Les GAFA, paradoxes de l’économie de marché


Les GAFA, ces géants du digital actuellement tous américains, sont cités comme modèles de l’économie ouverte et loués ad libitum par les chantres de la mondialisation.

Au-delà des postures superficielles, l’observateur attentif remarquera que plus que jamais, il n’existe pas un seul mais plusieurs capitalismes, souvent contradictoires.

Les GAFA sont à ce titre de véritables paradoxes. Les thuriféraires du néo-libéralisme devraient y prendre garde, car ces sociétés pourraient s’avérer être les plus grands adversaires de leur idéologie creuse.

La rentabilité est une tyrannie inefficace

La première vache sacrée du néo-libéralisme que les GAFA immolent allègrement, est la notion de rentabilité. Non que ces entreprises ne soient pas rentables : elles font sauter pour la plupart tous les seuils de retour sur investissement, à l’exception d’Amazon.

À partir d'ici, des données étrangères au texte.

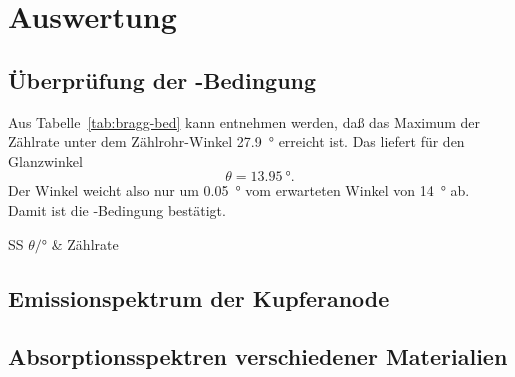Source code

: 
\section{Auswertung}

\subsection{Überprüfung der -Bedingung}

Aus Tabelle~\ref{tab:bragg-bed} kann entnehmen werden, daß das Maximum
der Zählrate unter dem Zählrohr-Winkel \SI{27.9}{\degree} erreicht
ist. Das liefert für den Glanzwinkel
%
\begin{equation}
  \theta = \SI{13.95}{\degree} .
\end{equation}
%
Der Winkel weicht also nur um \SI{0.05}{\degree} vom erwarteten Winkel
von \SI{14}{\degree} ab. Damit ist die -Bedingung bestätigt.


\begin{table}
  \centering
  \begin{tabular}{SS}
    \toprule
    {$\theta/\si{\degree}$} & {Zählrate} \\
    \midrule
%    
    \bottomrule
  \end{tabular}
  \caption{Die Meßwerte zur Überprüfung der -Bedingung. Der
    angegebene Winkel ist der Zählrohrwinkel. Der Kristallwinkel war
    fest auf \SI{14}{\degree} eingestellt.}
  \label{tab:bragg-bed}
\end{table}

\subsection{Emissionspektrum der Kupferanode}



\subsection{Absorptionsspektren verschiedener Materialien}

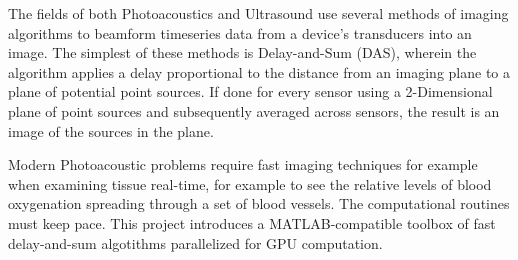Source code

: The fields of both Photoacoustics and Ultrasound use several methods of imaging algorithms to beamform timeseries data from a device's transducers into an image. The simplest of these methods is Delay-and-Sum (DAS), wherein the algorithm applies a delay proportional to the distance from an imaging plane to a plane of potential point sources. If done for every sensor using a 2-Dimensional plane of point sources and subsequently averaged across sensors, the result is an image of the sources in the plane.

Modern Photoacoustic problems require fast imaging techniques for example when examining tissue real-time, for example to see the relative levels of blood oxygenation spreading through a set of blood vessels. The computational routines must keep pace. This project introduces a MATLAB-compatible toolbox of fast delay-and-sum algotithms parallelized for GPU computation.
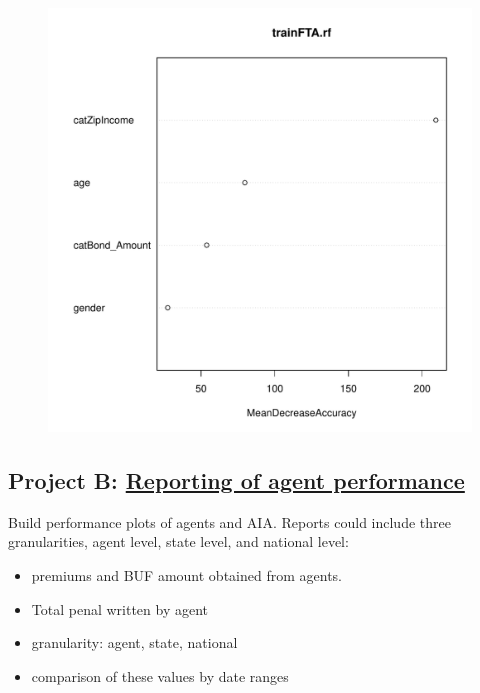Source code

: \documentclass{article}
\begin{document}
\begin{figure}[H]
\centering
\includegraphics[width=0.45\paperwidth,page=3]{varPlot.pdf}
\end{figure}
 

\subsection{Project B: \underline{Reporting of agent performance}}

Build performance plots of agents and AIA. Reports could include three granularities, agent level, state level, and national level: 
\begin{itemize}
\item premiums and BUF amount obtained from agents. 
\item Total penal written by agent
\item granularity: agent, state, national
\item comparison of these values by date ranges
\end{itemize}

\end{document}
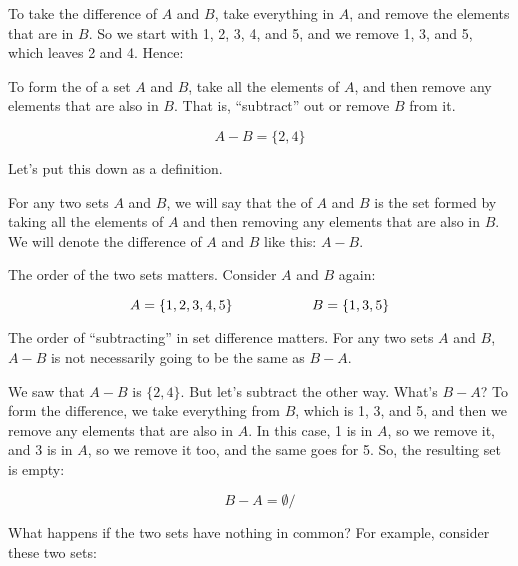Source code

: \documentclass[../../../main.tex]{subfiles}
\begin{document}
To take the difference of $A$ and $B$, take everything in $A$, and remove the elements that are in $B$. So we start with 1, 2, 3, 4, and 5, and we remove 1, 3, and 5, which leaves 2 and 4. Hence:

\begin{terminology}
  To form the  of a set $A$ and $B$, take all the elements of $A$, and then remove any elements that are also in $B$. That is, ``subtract'' out or remove $B$ from it.
\end{terminology}

\begin{equation*}
  A - B = \{ 2, 4 \}
\end{equation*} 

Let's put this down as a definition.

\begin{fdefinition}[Difference]
  For any two sets $A$ and $B$, we will say that the  of $A$ and $B$ is the set formed by taking all the elements of $A$ and then removing any elements that are also in $B$. We will denote the difference of $A$ and $B$ like this: $A - B$.
\end{fdefinition}

The order of the two sets matters. Consider $A$ and $B$ again:

\begin{equation*}
  A = \{ 1, 2, 3, 4, 5 \} \hskip 2cm B = \{ 1, 3, 5 \}
\end{equation*}

\begin{aside}
  \begin{remark}
    The order of ``subtracting'' in set difference matters. For any two sets $A$ and $B$, $A - B$ is not necessarily going to be the same as $B - A$.
  \end{remark}
\end{aside}

We saw that $A - B$ is $\{ 2, 4 \}$. But let's subtract the other way. What's $B - A$? To form the difference, we take everything from $B$, which is 1, 3, and 5, and then we remove any elements that are also in $A$. In this case, 1 is in $A$, so we remove it, and 3 is in $A$, so we remove it too, and the same goes for 5. So, the resulting set is empty:

\begin{equation*}
  B - A = \emptyset/
\end{equation*}

What happens if the two sets have nothing in common? For example, consider these two sets:
\end{document}
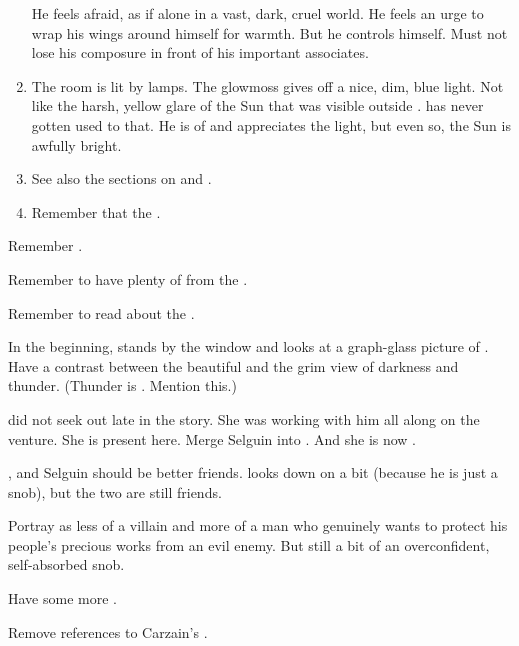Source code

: \begin{changes}
\begin{enumerate}
        He feels afraid, as if alone in a vast, dark, cruel world.
        He feels an urge to wrap his wings around himself for warmth.
        But he controls himself.
        Must not lose his composure in front of his important associates.
      \item 
        The room is lit by  lamps. 
        The glowmoss gives off a nice, dim, blue light. 
        Not like the harsh, yellow glare of the Sun that was visible outside \Nyx. 
        \Teshrial{} has never gotten used to that. 
        He is of \CiriathSepher{} and appreciates the light, but even so, the Sun is awfully bright. 
      \item 
        See also the sections on  and . 
      \item 
        Remember that the .
    \end{enumerate}
    
    Remember . 
    
    Remember to have plenty of  from the \resphain. 
    
    Remember to read about the . 
    
    In the beginning, \Teshrial stands by the window and looks at a graph-glass picture of \Firaxel. 
    Have a contrast between the beautiful \Firaxel and the grim view of darkness and thunder. 
    (Thunder is . Mention this.)
    
    \Teshrial did not seek out \Urizeth late in the story.
    She was working with him all along on the \Malcur venture.
    She is present here.
    Merge Selguin into \Urizeth. 
    And she is now \CiriathSepher. 
  
    \Teshrial, \Ganethed{} and Selguin should be better friends. 
    \Teshrial{} looks down on \Ganethed{} a bit (because he is just a snob), but the two are still friends. 
    
    Portray \Teshrial{} as less of a villain and more of a man who genuinely wants to protect his people's precious works from an evil enemy. 
    But still a bit of an overconfident, self-absorbed snob. 
    
    Have some more . 
    
    Remove references to Carzain's \vertexspike. 
    

\end{changes}
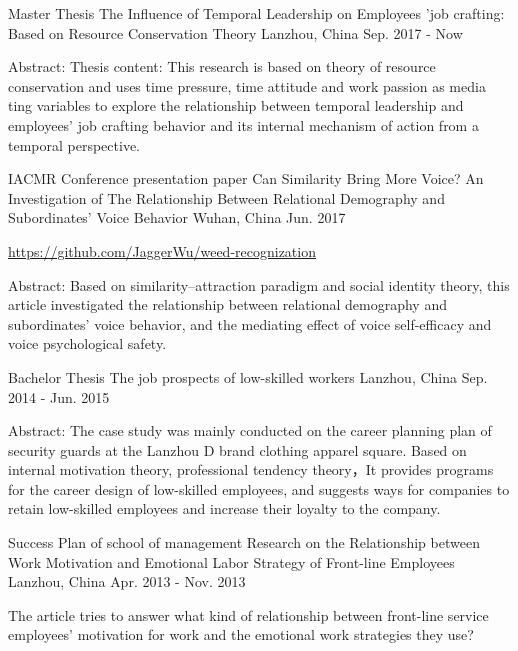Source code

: \begin{cventries}
  \cventry
    {Master Thesis}
    {The Influence of Temporal Leadership on Employees 'job crafting: Based on Resource Conservation Theory}
    {Lanzhou, China}
    {Sep. 2017 - Now}
    {
      \begin{cvitems}
        \item {Abstract: Thesis content: This research is based on theory of resource conservation and uses time pressure, time attitude and work passion as media ting variables to explore the relationship between temporal leadership and employees’ job crafting behavior and its internal mechanism of action from a temporal perspective.}
      \end{cvitems}
     }
  \cventry
    {IACMR Conference presentation paper}
    {Can Similarity Bring More Voice? An Investigation of The Relationship Between Relational Demography and Subordinates' Voice Behavior}
    {Wuhan, China}
    {Jun. 2017}
    {
      \begin{cvitems}
        \item {\url{https://github.com/JaggerWu/weed-recognization}}
        \item {Abstract: Based on similarity–attraction paradigm and social identity theory, this article investigated the relationship between relational demography and subordinates' voice behavior, and the mediating effect of voice self-efficacy and voice psychological safety.}
      \end{cvitems}
     }
  \cventry
    {Bachelor Thesis}
    {The job prospects of low-skilled workers}
    {Lanzhou, China}
    {Sep. 2014 - Jun. 2015}
    {
      \begin{cvitems}
      \item {Abstract: The case study was mainly conducted on the career planning plan of security guards at the Lanzhou D brand clothing apparel square. Based on internal motivation theory, professional tendency theory，It provides programs for the career design of low-skilled employees, and suggests ways for companies to retain low-skilled employees and increase their loyalty to the company.}
      \end{cvitems}
    }
  \cventry
    {Success Plan of school of management}
    {Research on the Relationship between Work Motivation and Emotional Labor Strategy of Front-line Employees}
    {Lanzhou, China}
    {Apr. 2013 - Nov. 2013}
    {
      \begin{cvitems}
        \item {The article tries to answer what kind of relationship between front-line service employees' motivation for work and the emotional work strategies they use?}
      \end{cvitems} 
    }
\end{cventries}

Mais précisément, elles se distinguent comme championnes de la rentabilité parce qu’elles se sont gardées d’y accorder trop d’importance. Celui qui ne pense qu’en termes de rentabilité ressemble à un sportif qui scruterait son score en permanence avec anxiété et perdrait ainsi tous ses points. Il faut beaucoup oublier la rentabilité pour être rentable et ne pas se laisser enfermer dans sa tyrannie.

Avant d’être les championnes que l’on connaît, les GAFA sont toutes passées par des phases où leurs objectifs et leurs stratégies se moquaient visiblement de tout retour sur investissement. Apple a essuyé des pertes record dans son histoire. Google a investi à perte dans Google Maps pendant des années, en en faisant quasiment une entreprise philanthropique, avant que l’on ne s’aperçoive que cette infrastructure leur conférait un avantage décisif sur les très juteux services géolocalisés. YouTube est encore l’une de leurs plateformes qui perd de l’argent. Facebook mit longtemps avant d’atteindre le point de retour sur investissement équilibré, et fait de sa gratuité un point d’honneur. Enfin chacun sait que le modèle économique d’Amazon est actuellement à perte.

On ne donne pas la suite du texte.